Saturday, January 4, 2020

Humanities, history and Harper Lee

I read a novel twice for the first time recently. I followed that up by reading another novel for a second time. I don’t know why I have not done this before, but I recommend it. Rereading literature can increase appreciation, something about a more complete situation model. The more literary the work, the greater the effect, or so the story goes.1 I also recommend reading about the books you read. Who is the author? What motivated the book? How was it conceived? Context adds value.


I wanted to read about the enigmatic Harper Lee whose To Kill a Mockingbird is one of the most widely read American novels and among the most popular books to reread. I was inspired by Casey Cep’s Furious Hours: Murder, Fraud, and the Last Trial of Harper Lee to reread To Kill a Mockingbird (it had been at least 25 years) which led to rereading Go Set a Watchman which led to reading Atticus Finch: The Biography by historian Joseph Crespino. The four books framed a short course in publishing, literary criticism, character development, history, sociology, and biography; a fascinating interplay of stories, real and imagined, and the fine lines that separate them.

The publication of Go Set a Watchman in 2015 created fresh opportunities to research the life of Harper Lee and review To Kill a Mockingbird and its characters, especially Atticus Finch; for some a disconcerting affair but also an enriching complexity that re-frames the field of view, removing from the shadows details in the lives of Lee and her characters that enrich rather than diminish her work. To Kill a Mockingbird is fluid and refined, simple even. But Go Set a Watchman is unencumbered, rough and raw, complicated by dissonance. Go Set a Watchman is the story that poured out of Lee first in the initial weeks of 1957 after a Christmas gift of time allowed Lee to quit her job and devote herself to writing. Go Set a Watchman provides insight into Lee’s life not available in To Kill a Mockingbird, exposing hidden kernels of her life’s truth that inform the lives of her characters, most undeniably that of Atticus Finch.

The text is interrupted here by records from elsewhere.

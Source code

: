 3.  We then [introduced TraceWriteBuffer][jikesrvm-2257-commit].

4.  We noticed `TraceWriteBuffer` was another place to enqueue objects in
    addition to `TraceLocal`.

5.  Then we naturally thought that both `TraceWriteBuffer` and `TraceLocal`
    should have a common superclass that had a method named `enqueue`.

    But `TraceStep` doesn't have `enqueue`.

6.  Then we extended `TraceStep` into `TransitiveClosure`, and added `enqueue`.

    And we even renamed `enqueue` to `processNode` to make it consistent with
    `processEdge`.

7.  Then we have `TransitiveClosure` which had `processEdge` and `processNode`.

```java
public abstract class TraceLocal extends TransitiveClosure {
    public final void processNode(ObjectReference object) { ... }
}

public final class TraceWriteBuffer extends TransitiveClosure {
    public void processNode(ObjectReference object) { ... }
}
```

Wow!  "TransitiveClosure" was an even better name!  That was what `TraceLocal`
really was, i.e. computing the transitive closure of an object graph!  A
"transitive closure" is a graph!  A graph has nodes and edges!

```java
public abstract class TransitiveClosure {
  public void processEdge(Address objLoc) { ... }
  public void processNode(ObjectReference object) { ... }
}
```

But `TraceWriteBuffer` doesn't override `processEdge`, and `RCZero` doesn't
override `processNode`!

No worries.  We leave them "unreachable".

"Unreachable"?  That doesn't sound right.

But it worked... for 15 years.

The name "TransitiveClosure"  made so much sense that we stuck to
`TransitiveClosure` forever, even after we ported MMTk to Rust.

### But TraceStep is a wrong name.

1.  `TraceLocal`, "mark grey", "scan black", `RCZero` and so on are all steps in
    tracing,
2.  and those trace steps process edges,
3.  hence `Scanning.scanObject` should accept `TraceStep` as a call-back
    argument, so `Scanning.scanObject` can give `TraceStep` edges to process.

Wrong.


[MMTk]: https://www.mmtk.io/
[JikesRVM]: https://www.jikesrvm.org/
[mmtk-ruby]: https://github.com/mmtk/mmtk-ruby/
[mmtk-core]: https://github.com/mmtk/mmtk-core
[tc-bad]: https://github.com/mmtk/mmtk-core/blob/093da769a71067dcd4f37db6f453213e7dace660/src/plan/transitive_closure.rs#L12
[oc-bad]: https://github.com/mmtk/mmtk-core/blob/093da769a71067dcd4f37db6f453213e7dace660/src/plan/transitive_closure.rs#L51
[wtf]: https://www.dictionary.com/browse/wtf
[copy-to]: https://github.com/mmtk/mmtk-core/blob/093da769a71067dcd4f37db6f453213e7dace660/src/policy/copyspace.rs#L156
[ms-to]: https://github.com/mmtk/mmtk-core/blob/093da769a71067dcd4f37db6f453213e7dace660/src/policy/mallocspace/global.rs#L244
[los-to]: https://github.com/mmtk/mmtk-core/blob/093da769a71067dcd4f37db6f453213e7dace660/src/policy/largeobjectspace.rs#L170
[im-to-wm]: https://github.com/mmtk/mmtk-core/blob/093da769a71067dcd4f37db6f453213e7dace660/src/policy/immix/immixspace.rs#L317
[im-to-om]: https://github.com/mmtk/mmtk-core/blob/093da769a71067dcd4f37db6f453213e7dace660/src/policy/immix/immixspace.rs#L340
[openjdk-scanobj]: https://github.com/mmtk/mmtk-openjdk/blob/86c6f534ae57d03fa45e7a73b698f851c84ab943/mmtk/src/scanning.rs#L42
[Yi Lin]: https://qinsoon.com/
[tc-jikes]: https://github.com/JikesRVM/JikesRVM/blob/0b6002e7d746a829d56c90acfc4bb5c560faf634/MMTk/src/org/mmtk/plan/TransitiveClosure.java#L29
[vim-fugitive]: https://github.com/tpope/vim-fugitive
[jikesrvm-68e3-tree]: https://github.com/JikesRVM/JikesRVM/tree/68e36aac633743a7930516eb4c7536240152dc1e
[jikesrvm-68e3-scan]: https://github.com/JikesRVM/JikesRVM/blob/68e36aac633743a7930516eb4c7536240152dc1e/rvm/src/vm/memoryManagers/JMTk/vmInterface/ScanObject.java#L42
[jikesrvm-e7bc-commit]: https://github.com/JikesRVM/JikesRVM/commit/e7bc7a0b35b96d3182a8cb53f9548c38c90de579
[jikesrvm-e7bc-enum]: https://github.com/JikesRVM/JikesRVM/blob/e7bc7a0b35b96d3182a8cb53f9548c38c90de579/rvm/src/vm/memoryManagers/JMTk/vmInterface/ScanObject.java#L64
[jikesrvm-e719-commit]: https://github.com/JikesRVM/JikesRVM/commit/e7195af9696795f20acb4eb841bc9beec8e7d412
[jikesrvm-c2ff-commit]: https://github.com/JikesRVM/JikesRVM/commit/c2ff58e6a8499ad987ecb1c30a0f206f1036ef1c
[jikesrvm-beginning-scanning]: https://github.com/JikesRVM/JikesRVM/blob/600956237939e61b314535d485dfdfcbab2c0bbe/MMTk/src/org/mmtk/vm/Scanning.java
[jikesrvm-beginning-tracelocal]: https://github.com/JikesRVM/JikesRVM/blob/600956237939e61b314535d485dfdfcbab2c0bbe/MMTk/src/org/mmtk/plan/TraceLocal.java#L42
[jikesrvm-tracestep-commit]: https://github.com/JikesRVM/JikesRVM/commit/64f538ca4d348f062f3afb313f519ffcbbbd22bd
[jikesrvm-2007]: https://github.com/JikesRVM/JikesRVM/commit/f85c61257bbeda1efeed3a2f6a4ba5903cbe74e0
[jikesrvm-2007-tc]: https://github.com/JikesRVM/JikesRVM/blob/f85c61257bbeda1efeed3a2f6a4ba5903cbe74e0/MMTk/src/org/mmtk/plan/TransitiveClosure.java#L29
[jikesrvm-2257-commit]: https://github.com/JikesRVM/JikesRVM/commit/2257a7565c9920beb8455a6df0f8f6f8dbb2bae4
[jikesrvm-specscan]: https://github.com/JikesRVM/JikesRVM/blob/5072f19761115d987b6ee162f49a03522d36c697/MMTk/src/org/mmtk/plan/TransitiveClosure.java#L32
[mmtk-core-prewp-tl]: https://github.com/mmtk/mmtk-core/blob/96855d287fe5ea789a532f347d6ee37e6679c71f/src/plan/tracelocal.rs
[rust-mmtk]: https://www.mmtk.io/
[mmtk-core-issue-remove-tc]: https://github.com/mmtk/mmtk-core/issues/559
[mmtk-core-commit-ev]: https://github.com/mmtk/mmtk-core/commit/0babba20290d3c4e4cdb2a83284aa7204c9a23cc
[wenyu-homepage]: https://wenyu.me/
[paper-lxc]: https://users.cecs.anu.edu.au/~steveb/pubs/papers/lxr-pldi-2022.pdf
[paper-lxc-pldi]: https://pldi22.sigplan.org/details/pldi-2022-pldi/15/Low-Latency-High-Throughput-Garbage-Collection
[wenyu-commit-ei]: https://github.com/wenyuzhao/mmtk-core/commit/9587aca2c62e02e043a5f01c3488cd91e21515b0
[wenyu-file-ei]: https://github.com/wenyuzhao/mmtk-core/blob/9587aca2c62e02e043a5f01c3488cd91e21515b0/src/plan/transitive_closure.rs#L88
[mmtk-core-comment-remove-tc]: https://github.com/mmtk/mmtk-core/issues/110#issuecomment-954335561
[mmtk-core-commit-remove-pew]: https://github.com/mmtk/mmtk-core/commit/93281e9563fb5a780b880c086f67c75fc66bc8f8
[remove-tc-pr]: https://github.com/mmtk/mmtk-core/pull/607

Lee’s writing life is fascinating and so was the process by which To Kill a Mockingbird emerged and grew to become one of America’s most purchased, most read, most celebrated novels, and how Atticus Finch became one of American literature’s most beloved characters. In The Furious Hours, Cep describes Lee’s interest in writing about the events surrounding a bizarre series of deaths in 1970s Alabama; an interest, Cep asserts, motivated by Lee’s experience helping Truman Capote research his true crime opus, In Cold Blood. While Lee never published this book, Cep tells this haunting story for her. But it is the second half of The Furious Hours that was most compelling; Lee’s childhood friendship and difficult adult relationship with Capote, her significant work on his most famous book, and her discomfort with the fame that came with the publication of To Kill a Mockingbird. In Atticus Finch: The Biography, Crespino delves more deeply into Lee’s relationship with her father, the inspiration for Atticus Finch, and the civil rights movement that provided the backdrop for the writing and publication of To Kill a Mockingbird.

While I was interested in the comparative literariness of Harper’s two novels and, upon rereading, came away with a greater appreciation for both books, it was less the construction of each novel and more the dynamic between them, played out in Lee’s real life story and covered so well by Cep and Crespino, that made reading them again so engaging. The Furious Hours: Murder, Fraud, and the Last Trial of Harper Lee and Atticus Finch: The Biography are well researched, well written, and well worth the time.